Gerçek kokular sarayda bireysel kullanım dışında törenlerde de kullanılırdı. Bayram sabahları, saray avlularında gül suyu ve nerolî buhurlarıyla misafir karşılanırdı. Ayrıca nerolîyle yapılan ‘gülabdanlar’, el yüz temizliği, tazelenme ve ritüel hazırlık görüntüsündeydi. Bütün bu ritüeller, kokunun hem huzur verici hem de sembolik gücünü temsil ederdi.
Günümüzde aromaterapide kullanılan nerolî yağı, saray huzurunu çağrıştırıyor. Sinirleri yatıştıran etkisi bilimsel olarak da destekleniyor. Kaygıyı azalttığı, rahatlamaya yardımcı olduğu kanıtlanan neroli günümüzde de stresten uzaklaşmak isteyenlere şifa sunuyor. Osmanlı sultanları günlük hayatlarında huzur ararken nerolî esansını bir şifa aracı olarak kullanırdı. Bu mistik portakal çiçeği kokusu sadece sarayda değil, sinirleri sakinleştiren bir alternatif olarak aromaterapi dünyasında yerini koruyor.

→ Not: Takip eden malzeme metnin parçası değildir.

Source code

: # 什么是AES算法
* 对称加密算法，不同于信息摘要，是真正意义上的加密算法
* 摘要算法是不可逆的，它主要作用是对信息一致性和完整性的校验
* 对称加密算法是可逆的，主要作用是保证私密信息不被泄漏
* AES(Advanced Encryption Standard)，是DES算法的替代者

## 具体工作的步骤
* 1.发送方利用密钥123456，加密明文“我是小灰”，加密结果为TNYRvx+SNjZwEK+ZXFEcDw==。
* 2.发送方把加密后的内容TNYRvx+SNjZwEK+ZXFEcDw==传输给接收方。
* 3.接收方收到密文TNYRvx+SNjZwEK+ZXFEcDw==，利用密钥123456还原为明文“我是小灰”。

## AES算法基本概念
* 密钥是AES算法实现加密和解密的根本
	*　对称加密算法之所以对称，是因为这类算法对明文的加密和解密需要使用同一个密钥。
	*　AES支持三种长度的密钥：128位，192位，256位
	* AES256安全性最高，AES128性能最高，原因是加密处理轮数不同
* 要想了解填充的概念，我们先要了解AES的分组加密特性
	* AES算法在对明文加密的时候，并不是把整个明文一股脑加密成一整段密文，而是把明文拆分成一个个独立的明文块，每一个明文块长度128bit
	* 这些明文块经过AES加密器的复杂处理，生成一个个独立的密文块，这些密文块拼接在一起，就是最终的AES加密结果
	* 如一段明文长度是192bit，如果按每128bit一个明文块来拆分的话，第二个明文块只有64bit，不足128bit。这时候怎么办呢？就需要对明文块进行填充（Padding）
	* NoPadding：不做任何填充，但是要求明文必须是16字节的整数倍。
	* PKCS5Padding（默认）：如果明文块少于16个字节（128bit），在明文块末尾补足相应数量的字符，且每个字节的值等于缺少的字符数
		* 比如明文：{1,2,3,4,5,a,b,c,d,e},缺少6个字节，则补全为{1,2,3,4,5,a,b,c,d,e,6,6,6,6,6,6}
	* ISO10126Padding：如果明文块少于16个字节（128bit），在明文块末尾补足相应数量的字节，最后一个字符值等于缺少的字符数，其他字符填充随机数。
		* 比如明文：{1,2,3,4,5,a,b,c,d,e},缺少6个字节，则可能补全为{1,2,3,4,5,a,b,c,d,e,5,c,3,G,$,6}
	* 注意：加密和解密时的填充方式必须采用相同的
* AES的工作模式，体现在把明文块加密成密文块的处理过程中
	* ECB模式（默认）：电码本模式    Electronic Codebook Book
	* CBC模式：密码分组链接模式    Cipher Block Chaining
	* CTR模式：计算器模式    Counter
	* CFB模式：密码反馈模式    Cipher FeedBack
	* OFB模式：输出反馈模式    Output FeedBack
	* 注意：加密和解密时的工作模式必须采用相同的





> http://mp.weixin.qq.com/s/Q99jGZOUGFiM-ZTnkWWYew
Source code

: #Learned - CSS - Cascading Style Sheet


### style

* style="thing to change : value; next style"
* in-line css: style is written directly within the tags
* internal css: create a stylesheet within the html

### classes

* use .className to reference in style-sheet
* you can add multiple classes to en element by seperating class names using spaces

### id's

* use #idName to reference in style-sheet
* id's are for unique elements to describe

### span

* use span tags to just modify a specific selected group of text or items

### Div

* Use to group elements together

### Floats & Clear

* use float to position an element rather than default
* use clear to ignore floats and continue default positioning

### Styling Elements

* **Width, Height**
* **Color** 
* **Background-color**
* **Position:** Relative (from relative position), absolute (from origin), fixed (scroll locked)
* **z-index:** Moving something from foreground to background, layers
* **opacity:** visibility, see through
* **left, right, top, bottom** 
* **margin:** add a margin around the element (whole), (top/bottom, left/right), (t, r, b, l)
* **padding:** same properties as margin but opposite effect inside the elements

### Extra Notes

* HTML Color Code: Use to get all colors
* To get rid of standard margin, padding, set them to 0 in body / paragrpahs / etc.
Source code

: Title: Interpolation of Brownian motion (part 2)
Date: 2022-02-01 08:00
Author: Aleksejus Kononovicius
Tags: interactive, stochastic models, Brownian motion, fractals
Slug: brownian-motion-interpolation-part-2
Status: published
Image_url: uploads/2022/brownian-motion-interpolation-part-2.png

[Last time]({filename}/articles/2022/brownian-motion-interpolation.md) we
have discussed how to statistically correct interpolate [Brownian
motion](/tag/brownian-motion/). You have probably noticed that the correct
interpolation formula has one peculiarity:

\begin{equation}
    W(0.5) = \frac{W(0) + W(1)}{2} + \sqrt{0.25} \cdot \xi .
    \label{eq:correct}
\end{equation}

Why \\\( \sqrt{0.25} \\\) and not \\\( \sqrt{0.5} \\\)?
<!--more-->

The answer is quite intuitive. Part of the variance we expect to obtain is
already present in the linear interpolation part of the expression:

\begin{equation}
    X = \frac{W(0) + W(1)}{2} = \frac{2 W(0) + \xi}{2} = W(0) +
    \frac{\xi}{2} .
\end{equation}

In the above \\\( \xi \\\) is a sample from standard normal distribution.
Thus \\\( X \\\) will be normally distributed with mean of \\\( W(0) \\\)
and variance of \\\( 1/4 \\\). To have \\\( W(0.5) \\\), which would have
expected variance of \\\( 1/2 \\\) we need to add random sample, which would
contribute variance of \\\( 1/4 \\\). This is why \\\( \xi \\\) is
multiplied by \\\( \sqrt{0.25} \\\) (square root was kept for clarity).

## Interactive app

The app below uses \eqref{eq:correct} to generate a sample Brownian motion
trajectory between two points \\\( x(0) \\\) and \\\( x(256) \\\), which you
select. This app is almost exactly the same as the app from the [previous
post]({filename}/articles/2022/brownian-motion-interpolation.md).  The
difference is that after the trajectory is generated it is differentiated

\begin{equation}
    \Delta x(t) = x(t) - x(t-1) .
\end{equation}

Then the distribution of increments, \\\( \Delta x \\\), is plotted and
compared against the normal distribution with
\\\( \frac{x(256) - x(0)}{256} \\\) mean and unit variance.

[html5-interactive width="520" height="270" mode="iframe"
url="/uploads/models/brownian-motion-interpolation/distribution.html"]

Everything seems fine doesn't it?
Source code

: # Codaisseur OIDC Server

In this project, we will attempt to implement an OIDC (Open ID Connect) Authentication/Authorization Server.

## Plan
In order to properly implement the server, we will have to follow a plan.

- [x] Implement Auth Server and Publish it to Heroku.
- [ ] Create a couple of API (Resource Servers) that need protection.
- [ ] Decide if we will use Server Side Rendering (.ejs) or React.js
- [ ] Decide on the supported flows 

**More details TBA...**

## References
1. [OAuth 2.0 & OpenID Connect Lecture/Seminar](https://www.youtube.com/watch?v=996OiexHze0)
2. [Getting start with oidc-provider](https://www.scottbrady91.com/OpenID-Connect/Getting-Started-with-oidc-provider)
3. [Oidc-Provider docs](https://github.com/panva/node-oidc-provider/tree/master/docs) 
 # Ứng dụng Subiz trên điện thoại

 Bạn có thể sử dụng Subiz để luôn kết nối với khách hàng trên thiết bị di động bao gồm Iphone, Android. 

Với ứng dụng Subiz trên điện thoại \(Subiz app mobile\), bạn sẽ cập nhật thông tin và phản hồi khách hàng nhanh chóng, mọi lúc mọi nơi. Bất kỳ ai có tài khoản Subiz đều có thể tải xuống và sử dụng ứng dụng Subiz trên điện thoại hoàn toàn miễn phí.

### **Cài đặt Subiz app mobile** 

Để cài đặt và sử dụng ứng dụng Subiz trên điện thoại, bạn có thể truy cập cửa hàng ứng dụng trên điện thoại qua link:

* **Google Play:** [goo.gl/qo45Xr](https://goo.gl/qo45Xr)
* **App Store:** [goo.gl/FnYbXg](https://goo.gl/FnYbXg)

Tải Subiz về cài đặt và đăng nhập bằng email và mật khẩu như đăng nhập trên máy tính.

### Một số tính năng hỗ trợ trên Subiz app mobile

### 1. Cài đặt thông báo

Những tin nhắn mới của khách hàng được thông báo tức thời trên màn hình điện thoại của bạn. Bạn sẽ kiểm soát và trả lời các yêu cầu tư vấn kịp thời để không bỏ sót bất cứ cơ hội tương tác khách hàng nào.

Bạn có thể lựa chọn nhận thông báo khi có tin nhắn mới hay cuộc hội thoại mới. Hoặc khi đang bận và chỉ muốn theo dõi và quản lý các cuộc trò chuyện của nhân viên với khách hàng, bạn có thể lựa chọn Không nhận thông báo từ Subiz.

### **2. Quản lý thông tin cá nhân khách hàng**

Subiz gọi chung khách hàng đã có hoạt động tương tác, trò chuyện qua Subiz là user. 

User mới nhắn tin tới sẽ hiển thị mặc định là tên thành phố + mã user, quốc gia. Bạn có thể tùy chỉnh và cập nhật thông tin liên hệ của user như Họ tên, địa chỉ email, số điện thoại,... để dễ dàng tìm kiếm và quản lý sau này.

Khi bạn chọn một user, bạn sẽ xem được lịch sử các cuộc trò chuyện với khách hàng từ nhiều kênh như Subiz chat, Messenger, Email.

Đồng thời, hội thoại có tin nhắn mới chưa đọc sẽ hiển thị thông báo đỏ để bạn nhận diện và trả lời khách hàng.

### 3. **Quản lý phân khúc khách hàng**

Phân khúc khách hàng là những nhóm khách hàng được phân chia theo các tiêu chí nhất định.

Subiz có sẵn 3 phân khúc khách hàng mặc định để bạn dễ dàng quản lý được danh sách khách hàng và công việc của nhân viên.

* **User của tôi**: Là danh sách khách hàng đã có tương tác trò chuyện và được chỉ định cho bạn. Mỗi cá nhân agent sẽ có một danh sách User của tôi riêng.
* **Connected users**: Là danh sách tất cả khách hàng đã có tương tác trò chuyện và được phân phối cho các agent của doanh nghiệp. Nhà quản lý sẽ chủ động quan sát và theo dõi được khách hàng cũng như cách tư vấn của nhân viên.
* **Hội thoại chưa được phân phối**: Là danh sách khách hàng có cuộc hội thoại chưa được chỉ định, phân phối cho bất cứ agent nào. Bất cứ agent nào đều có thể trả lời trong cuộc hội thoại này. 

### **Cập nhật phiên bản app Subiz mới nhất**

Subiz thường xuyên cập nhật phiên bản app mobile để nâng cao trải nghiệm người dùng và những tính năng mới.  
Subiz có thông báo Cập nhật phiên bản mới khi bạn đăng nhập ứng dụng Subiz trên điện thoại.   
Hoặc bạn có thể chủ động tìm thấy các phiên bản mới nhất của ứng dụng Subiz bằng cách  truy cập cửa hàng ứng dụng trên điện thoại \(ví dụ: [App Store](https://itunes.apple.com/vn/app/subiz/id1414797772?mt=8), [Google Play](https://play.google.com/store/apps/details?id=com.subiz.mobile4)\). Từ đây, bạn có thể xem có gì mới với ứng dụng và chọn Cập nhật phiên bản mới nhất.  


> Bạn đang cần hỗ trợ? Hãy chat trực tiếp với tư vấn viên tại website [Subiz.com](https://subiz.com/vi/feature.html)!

Koku hissi tamamen kişisel özellikler gösterir. Kokuya verilen tepki cinsiyet, yaş, sağlık durumu gibi nedenlere bağlı olarak değişebilir. İnsanların kendi karakterleri olduğu gibi kokularında karakterleri vardır. Peki ama nasıl?
Turunçgiller, yerinde duramayanlar ve hareketliler içindir. Neroli, utangaç, çekingendir. Sandal, ağır, oturaklı ve ne istediğini bilen erkekleri temsil eder. Mimoza, kendini ifade etmekte ve hayır demekte zorlananlara göredir. Lavanta, kararlı, kendinden emindir. Kuş dili ise farkındalığı yüksek, hafızası güçlüdür. Melisa, sabırsız, kararsızdır. Semra Çamı da, sigara gibi bağımlılığı olanlar, gece hayatını sevenler için harika bir seçimdir. Limon çimeni ise planlı, prensipli, tertiplidir. Beyaz kekik, cesur, maceraperest.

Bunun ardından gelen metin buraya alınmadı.